Problem requirements: Write out the following listing's lines from the one with "说明| 加上--global是针对当前用户起作用的 不加 只针对当前的仓库起作用" to the one with "<fileName>/* | 忽略所有<fileName>文件下的全部内容", exactly, with both included and no others.

Input data:
--------

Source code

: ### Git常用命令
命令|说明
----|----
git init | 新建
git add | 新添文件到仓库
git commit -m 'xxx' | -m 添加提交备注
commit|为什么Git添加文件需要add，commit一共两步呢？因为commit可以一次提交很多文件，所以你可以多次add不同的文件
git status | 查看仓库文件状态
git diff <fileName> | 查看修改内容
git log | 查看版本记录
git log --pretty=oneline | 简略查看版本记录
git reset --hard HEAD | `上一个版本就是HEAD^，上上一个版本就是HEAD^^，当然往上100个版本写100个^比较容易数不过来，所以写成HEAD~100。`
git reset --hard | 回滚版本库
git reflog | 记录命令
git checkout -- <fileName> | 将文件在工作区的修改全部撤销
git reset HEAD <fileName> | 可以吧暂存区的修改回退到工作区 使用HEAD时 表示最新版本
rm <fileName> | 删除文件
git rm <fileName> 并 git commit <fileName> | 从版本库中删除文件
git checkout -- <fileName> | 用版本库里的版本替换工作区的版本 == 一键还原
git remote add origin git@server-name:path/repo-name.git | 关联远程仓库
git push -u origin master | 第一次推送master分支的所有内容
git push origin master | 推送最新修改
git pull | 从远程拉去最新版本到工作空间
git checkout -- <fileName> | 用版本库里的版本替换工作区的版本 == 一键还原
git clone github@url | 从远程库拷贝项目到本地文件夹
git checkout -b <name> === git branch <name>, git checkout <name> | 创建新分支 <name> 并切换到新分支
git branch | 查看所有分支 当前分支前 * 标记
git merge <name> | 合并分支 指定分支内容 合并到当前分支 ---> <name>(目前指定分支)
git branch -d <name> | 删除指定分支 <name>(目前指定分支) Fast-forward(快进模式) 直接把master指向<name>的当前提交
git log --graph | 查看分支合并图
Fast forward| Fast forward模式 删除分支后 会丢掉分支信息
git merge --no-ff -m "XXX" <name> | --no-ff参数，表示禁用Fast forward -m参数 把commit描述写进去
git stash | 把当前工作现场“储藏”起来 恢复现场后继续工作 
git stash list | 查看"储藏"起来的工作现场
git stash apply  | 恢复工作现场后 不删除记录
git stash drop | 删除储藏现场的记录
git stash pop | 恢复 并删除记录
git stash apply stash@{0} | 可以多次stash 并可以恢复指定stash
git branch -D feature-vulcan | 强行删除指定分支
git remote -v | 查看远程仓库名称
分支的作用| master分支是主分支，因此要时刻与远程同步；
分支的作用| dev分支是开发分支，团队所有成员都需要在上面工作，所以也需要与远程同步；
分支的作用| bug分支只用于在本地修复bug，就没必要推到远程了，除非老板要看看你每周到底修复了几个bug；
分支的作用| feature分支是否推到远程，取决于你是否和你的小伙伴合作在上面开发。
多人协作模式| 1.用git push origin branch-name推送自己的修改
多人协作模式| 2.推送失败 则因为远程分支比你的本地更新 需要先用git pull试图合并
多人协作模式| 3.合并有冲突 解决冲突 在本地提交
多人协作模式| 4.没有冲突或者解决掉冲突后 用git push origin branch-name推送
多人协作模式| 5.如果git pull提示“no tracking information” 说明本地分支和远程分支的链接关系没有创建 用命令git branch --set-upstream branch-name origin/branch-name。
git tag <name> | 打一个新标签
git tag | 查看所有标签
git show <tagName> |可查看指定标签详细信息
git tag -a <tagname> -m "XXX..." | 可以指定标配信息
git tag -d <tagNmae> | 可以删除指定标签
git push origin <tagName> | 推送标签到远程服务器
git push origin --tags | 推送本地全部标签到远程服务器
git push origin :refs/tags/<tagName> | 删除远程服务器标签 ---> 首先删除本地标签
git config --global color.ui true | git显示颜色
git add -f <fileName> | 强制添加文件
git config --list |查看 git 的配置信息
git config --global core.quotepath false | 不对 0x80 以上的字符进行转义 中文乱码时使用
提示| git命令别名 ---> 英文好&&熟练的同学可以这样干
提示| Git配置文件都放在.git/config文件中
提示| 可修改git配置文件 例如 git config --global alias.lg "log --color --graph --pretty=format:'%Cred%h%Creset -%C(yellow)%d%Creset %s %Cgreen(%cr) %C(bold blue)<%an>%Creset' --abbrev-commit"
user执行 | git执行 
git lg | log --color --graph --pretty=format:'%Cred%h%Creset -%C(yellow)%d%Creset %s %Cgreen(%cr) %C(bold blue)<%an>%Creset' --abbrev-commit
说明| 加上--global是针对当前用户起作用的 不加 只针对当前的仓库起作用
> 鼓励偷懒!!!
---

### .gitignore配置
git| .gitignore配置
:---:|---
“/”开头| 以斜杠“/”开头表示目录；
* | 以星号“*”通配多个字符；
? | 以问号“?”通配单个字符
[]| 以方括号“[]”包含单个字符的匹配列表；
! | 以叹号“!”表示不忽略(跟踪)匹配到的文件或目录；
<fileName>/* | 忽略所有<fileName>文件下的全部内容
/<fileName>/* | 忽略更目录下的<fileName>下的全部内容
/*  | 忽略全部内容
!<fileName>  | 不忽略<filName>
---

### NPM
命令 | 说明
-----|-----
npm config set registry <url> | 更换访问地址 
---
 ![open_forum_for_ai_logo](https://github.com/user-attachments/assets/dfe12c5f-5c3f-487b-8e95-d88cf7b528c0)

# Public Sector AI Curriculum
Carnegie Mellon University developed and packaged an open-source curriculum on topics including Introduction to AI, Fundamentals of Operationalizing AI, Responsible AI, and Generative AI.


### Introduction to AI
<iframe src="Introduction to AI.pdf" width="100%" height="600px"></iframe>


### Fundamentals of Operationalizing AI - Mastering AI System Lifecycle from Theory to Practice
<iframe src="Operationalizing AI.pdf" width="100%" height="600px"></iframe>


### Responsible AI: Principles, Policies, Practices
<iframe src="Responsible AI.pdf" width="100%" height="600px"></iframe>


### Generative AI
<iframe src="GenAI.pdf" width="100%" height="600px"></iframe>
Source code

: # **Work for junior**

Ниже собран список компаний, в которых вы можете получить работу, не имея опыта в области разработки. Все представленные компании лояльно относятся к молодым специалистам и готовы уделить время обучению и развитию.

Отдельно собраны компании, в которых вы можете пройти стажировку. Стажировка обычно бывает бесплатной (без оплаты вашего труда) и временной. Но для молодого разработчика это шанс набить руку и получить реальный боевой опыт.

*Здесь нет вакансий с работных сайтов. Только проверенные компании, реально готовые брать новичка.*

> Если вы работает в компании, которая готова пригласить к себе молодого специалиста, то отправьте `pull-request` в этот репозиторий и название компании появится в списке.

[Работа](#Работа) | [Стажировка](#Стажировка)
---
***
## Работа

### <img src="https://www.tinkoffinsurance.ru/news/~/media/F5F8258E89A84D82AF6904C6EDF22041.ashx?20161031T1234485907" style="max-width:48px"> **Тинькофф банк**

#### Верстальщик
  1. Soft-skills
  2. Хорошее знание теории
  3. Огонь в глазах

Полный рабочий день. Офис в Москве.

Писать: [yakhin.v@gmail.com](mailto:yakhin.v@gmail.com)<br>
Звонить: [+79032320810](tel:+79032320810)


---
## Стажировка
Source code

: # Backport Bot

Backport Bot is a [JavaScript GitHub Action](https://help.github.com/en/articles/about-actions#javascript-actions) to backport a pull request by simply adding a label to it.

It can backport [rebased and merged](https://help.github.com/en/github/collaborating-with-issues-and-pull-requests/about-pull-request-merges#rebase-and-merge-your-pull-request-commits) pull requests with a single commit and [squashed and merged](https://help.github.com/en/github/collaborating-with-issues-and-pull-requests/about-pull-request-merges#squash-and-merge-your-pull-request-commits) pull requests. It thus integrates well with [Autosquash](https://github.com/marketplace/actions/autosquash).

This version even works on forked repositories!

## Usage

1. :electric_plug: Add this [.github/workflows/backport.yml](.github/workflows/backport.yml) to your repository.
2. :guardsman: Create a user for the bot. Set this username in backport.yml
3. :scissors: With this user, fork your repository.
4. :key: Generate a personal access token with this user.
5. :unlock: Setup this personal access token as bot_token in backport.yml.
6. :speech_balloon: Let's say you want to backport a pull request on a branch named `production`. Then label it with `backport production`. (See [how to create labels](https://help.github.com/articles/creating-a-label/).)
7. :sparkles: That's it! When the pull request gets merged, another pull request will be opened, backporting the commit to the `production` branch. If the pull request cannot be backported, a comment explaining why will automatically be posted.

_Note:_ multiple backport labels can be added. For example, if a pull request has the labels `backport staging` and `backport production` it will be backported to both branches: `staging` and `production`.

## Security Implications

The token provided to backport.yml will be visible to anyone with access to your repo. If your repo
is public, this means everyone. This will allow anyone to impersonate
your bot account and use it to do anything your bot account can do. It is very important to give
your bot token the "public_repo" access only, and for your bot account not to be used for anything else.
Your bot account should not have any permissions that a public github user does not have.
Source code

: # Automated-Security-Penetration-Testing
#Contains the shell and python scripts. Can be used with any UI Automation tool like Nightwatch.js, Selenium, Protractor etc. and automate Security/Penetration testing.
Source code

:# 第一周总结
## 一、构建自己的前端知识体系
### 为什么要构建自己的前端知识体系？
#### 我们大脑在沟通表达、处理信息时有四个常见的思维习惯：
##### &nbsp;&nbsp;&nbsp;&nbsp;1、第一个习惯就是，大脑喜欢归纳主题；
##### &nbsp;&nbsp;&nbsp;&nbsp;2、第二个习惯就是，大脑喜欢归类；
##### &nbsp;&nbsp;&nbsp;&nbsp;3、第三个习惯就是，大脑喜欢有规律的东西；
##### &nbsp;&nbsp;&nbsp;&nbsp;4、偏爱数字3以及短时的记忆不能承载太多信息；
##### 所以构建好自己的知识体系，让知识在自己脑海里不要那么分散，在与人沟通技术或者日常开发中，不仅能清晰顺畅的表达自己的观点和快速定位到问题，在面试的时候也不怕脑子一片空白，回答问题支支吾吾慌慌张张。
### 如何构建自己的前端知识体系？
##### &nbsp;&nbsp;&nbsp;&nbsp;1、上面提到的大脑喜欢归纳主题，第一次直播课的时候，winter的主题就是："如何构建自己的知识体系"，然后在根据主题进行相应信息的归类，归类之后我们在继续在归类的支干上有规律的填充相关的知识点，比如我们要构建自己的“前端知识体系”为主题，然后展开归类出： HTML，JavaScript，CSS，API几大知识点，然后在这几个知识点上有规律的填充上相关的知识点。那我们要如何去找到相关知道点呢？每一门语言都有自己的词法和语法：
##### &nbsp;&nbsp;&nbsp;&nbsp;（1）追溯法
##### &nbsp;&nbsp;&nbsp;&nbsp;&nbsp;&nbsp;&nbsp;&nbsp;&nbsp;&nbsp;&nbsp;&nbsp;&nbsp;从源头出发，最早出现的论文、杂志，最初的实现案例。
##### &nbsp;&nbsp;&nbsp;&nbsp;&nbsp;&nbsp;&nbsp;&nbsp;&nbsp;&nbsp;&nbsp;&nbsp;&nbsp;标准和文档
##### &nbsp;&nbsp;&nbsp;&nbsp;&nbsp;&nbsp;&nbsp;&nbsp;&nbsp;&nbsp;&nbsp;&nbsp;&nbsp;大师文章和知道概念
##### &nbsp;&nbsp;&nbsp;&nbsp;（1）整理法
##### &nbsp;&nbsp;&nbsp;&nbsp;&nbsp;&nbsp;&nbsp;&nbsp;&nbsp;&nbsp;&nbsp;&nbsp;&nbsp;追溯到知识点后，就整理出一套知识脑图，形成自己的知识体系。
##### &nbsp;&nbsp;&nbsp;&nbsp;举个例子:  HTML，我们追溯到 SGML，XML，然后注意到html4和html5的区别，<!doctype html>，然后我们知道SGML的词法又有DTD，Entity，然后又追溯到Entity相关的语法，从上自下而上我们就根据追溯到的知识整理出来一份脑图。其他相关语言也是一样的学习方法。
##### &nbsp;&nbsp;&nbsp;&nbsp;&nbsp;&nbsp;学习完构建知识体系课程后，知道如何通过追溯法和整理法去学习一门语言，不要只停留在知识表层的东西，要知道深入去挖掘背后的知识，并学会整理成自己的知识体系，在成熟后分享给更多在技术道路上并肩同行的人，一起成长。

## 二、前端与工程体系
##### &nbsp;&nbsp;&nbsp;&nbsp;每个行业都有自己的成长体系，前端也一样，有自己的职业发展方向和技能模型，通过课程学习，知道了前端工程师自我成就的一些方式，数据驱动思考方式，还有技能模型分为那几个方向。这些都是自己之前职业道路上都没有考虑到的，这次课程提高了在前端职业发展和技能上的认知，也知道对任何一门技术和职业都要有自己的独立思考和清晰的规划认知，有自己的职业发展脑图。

--------

Answer:
说明| 加上--global是针对当前用户起作用的 不加 只针对当前的仓库起作用
> 鼓励偷懒!!!
---

### .gitignore配置
git| .gitignore配置
:---:|---
“/”开头| 以斜杠“/”开头表示目录；
* | 以星号“*”通配多个字符；
? | 以问号“?”通配单个字符
[]| 以方括号“[]”包含单个字符的匹配列表；
! | 以叹号“!”表示不忽略(跟踪)匹配到的文件或目录；
<fileName>/* | 忽略所有<fileName>文件下的全部内容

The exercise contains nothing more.